Last week we had a big software release due. The build went to our internal test by the end of the week. The test team found one application blowing up due to an Oracle exception. I told our team lead that we had better get to the bottom of this problem. The lead thought that this was just some discrepancy between the expected and actual database version. He thought a database change would resolve the problem. With that in mind, I left for the weekend.

It turns out the database change did not fix the problem. A bunch of people on the team got together late Friday night to try to figure out the problem. They left me some emails and voice messages. But by that time I was long gone. When I got back to work on Monday, we were in a state of emergency. My team lead said our company was losing money because we were late on the software release.

Apparently my team lead had spent the weekend trying to determine the cause of the problem. He still thought it had something to do with recent database changes. That did not seem encouraging. In software development you cannot think. You have to know. Thus we were nowhere with the problem. I got assigned the task to figure this out. I tried to duplicate the problem by running equivalent SQL against the database. But I had no luck.

I started applying my normal techniques.

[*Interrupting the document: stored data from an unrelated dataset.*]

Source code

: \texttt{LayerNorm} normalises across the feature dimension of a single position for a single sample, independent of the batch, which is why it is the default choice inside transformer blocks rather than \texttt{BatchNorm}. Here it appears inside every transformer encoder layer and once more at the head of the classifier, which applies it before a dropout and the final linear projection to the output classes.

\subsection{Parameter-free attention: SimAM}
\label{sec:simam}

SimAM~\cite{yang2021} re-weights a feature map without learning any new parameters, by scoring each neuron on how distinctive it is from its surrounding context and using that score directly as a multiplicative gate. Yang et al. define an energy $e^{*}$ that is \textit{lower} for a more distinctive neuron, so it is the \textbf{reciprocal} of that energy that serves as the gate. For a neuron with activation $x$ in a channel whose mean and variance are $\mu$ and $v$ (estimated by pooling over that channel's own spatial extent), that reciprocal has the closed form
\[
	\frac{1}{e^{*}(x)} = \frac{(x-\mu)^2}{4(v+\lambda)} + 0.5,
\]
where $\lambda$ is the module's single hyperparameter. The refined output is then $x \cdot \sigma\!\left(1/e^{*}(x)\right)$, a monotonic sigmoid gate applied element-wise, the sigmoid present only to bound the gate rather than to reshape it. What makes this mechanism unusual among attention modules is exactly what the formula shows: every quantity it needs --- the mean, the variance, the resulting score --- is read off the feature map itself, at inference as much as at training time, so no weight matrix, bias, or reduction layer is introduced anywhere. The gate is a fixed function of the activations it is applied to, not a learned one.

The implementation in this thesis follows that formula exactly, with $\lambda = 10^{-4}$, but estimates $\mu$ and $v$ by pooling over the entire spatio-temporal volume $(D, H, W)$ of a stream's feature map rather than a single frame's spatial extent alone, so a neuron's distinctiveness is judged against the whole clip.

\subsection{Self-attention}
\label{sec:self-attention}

The next thing I tried was to run the application against an old version of the database. It had the same problems. At that point I eliminated any new database changes as the issue. Finally I started reviewing the history of the files that had the code that was crashing. A developer recently tried to fix a problem in that file. I rolled back those changes and found the source of the problem. At that point we were able to continue with the software release.

It turned out we were only one day late. That is still not a good thing. I did not lose any sleep over this problem. What could we have done to avoid this in the first place? We could have eliminated rushed last minute changes to the application. Or at least we could have run sufficient regression testing on the late changes. Better yet we should have done a better peer review on those changes. Let’s see if our project learns anything from these mistakes.